Blend together the batter ingredients in a blender until smooth. Soak the bread slices in this mixture in a 9 x 13” shallow baking pan. Turn the slices over a few times to make sure they are evenly soaked.

Preheat the oven to 500°F. Place the soaked slices on a nonstick or lightly-oiled DARK cookie sheet (dark pans brown better). Spray the tops with a little bit of oil from a pump sprayer, too. Bake 10 minutes in the bottom third of the oven (use convection, if you have it), then turn and bake about 5 minutes more, or until golden brown and a bit crispy on the underside.

Using an Electric Skillet:
This is my new favorite method, as it is an energy saver.  I have a rectangular electric skillet that I found in a second-hand shop-- similar to this one:  

It works wonderfully for pancakes and French Toast, and many other dishes, though I bought it originally to simmer batches seitan cutlets, etc.. Set the temperature of your skillet to High or 400°F.  Spray the pan with oil and carefully add all 6 of the soaked pieces of bread to the skillet, if it's a large one-- otherwise you will have to cook them in two batches.  When the undersides are nicely browned, turn the bread slices over and cook until that side is also browned.  Serve immediately with the Blueberry sauce (below) or your favorite toppings, such as maple syrup.

Using a Skillet on the Stovetop: This is basically the same as the Electric Skillet Method above, except that you will need a couple of stovetop skillets (well-seasoned cast iron, if possible, or whatever is your favorite), and you will have to adjust the heat as you go, so that the toast doesn't get browned too fast, without cooking the interior properly.

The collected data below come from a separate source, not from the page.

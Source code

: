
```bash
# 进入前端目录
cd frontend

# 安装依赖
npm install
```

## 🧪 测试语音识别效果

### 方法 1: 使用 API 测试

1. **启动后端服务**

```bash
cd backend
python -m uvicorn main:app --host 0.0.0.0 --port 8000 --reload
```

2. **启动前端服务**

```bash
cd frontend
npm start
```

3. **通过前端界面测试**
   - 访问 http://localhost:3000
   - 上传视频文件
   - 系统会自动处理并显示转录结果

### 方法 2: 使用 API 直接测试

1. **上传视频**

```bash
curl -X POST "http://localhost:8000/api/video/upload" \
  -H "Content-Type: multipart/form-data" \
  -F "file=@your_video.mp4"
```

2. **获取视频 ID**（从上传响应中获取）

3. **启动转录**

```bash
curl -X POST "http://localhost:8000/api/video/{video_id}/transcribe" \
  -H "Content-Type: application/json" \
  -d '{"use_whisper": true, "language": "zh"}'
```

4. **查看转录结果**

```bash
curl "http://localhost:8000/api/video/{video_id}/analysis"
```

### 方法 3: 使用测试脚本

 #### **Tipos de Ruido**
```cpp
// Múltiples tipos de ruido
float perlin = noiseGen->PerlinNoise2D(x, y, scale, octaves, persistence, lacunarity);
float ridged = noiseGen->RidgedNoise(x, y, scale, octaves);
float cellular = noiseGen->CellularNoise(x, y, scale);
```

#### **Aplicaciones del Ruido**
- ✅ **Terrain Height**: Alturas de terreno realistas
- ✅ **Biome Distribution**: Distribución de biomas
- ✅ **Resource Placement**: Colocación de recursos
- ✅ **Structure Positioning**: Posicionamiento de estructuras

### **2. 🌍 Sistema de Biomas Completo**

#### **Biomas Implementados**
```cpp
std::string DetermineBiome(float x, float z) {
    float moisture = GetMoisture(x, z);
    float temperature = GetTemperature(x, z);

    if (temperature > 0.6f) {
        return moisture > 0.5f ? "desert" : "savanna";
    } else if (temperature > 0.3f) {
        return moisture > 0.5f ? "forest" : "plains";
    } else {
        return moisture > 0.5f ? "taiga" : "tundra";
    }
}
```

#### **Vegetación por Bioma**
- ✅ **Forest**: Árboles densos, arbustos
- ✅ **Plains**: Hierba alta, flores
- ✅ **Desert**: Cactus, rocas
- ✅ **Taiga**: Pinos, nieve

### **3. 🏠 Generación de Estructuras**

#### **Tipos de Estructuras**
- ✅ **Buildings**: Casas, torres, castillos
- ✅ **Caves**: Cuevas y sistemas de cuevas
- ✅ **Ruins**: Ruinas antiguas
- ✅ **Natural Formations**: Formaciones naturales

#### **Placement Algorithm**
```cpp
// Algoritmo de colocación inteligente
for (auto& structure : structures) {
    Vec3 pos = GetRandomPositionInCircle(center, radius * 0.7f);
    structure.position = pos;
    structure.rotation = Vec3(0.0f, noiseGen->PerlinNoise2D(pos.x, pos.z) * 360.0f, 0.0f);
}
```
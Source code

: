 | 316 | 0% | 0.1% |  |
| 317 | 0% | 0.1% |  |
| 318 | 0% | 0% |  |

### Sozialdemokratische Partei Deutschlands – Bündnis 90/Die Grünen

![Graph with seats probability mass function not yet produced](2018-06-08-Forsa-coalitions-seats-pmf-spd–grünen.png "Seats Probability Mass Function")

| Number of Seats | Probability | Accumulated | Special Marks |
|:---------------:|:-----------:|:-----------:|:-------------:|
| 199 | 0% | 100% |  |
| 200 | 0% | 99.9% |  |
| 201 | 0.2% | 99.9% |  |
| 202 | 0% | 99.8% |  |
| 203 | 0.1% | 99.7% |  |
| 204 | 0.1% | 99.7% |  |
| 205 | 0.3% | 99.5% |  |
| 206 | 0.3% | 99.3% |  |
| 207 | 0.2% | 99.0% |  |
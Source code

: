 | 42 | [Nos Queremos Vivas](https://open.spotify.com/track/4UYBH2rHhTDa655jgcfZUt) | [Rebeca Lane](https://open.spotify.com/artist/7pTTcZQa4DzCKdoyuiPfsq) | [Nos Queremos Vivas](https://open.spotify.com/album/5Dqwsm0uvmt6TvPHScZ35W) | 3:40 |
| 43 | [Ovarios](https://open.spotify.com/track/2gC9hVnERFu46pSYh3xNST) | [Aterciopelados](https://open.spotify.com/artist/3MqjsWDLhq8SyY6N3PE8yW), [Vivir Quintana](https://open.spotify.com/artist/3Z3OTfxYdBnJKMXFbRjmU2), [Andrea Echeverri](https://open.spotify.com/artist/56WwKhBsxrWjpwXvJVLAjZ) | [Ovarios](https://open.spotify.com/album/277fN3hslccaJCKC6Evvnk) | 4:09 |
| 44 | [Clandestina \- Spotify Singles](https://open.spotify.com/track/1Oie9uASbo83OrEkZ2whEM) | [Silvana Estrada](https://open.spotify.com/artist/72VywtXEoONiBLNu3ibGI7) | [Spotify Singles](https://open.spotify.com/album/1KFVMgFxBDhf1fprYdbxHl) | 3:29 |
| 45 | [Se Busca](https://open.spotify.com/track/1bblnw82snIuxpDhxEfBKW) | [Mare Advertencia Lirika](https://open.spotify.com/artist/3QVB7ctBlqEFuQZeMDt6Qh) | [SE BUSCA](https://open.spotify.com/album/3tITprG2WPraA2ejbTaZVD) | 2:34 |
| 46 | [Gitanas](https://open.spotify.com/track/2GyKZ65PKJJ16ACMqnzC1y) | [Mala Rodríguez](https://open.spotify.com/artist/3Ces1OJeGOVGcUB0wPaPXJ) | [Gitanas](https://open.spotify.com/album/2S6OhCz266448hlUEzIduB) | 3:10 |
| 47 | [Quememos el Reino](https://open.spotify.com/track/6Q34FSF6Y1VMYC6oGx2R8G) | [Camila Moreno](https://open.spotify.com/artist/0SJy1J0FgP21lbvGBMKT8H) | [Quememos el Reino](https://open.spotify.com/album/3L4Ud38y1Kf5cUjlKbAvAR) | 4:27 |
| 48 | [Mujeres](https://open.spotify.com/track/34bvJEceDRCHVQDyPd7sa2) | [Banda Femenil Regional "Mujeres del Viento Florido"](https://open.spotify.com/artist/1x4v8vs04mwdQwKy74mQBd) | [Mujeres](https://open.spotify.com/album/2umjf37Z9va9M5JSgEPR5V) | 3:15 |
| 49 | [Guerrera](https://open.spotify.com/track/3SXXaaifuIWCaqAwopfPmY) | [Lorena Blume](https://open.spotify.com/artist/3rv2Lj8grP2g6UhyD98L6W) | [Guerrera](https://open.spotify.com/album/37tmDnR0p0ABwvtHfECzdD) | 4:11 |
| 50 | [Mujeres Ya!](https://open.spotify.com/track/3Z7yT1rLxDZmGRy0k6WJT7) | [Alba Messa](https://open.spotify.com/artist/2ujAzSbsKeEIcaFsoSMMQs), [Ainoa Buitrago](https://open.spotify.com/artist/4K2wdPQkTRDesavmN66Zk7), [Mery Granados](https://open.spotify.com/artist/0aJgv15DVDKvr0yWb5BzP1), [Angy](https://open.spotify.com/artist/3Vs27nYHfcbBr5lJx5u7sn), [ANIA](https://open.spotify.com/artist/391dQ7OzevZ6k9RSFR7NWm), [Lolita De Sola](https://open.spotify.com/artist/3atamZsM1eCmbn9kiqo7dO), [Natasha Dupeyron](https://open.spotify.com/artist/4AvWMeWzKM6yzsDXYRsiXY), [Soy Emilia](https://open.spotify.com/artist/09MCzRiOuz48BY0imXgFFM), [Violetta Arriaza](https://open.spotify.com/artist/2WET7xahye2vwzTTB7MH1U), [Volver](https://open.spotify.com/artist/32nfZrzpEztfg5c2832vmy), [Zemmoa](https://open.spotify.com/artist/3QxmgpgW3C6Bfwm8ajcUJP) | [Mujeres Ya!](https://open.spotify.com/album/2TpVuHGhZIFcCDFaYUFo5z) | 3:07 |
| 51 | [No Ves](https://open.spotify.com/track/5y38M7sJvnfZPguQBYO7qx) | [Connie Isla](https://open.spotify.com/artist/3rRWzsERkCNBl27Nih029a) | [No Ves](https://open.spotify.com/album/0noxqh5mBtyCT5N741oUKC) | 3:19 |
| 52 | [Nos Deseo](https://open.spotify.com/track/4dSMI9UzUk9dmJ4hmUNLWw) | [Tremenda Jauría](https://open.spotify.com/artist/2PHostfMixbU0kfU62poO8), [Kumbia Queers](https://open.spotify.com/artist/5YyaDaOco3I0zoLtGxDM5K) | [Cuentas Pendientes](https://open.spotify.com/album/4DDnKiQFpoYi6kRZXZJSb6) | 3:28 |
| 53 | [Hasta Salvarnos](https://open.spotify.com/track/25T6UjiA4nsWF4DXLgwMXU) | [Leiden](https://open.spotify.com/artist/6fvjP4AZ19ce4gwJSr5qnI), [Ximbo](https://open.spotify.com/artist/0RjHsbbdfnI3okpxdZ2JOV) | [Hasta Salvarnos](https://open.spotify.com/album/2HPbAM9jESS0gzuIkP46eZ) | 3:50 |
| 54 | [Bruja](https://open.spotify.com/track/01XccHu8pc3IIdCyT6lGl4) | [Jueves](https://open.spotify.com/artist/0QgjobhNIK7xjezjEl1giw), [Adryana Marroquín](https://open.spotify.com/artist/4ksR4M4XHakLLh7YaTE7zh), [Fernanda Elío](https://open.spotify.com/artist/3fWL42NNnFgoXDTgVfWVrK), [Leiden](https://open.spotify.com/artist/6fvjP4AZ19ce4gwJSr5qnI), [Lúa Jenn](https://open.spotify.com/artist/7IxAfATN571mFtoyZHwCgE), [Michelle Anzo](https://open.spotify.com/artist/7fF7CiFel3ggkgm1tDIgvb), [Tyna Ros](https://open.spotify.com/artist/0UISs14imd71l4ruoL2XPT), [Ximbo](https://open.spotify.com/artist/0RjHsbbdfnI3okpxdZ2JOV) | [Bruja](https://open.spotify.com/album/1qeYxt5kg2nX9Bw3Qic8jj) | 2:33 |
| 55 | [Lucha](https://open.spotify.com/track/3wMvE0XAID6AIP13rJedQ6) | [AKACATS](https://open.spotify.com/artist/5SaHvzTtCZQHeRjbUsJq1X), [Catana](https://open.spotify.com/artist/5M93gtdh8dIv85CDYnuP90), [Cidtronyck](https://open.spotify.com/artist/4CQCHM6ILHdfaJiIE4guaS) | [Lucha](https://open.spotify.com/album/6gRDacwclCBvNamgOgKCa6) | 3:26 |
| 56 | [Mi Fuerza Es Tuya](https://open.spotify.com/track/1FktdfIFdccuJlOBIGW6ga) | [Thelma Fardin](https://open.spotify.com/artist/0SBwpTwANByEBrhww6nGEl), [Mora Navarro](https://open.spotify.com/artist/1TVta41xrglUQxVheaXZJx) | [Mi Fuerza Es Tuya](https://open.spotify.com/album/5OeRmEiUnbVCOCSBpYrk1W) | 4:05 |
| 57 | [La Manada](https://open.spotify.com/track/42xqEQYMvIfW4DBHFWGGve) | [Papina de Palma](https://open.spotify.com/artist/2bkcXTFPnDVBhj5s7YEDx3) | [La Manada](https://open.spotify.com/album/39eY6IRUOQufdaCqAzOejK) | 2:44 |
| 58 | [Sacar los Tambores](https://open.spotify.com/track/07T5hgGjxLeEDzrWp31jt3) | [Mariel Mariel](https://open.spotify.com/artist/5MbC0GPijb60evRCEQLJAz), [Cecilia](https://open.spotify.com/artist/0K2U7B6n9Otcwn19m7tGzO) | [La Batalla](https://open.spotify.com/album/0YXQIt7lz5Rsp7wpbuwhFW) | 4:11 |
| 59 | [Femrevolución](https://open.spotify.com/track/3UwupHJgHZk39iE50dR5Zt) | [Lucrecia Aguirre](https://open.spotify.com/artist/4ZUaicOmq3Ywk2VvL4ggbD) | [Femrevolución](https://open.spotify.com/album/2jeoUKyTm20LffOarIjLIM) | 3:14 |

WHILE THE FRENCH TOAST IS BAKING OR PAN-FRYING, make the simple Blueberry Sauce. Mix all of the sauce ingredients in a saucepan and stir over medium-high heat until thickened and bubbly; OR microwave in a medium, deep microwave-safe bowl (deep in order to avoid splashes) for about 2 minutes, or until thickened and bubbly. Serve hot over the French Toast.

NOTE: I used to do my nutritional facts on Living Cookbook, but they just disappeared, with all my recipes on it (fortunately I keep copies in my  files online and off).  I have not found a satisfactory substitute yet, so I'm using for the time being.

Nutrition Facts
Servings: 3
Amount per serving
% Daily Value*
Total Fat 6.8g9%
Saturated Fat 0.8g4%
Cholesterol 0mg0%
Sodium 564mg25%
Total Carbohydrate 69.3g25%
Dietary Fiber 13.2g47%
Total Sugars 27g
Protein 14.4g
Vitamin D 0mcg0%
Calcium 56mg4%
Iron 3mg18%
Potassium 448mg10%
*The % Daily Value (DV) tells you how much a nutrient in a food serving contributes to a daily diet.2,000 calorie a day is used for general nutrition advice.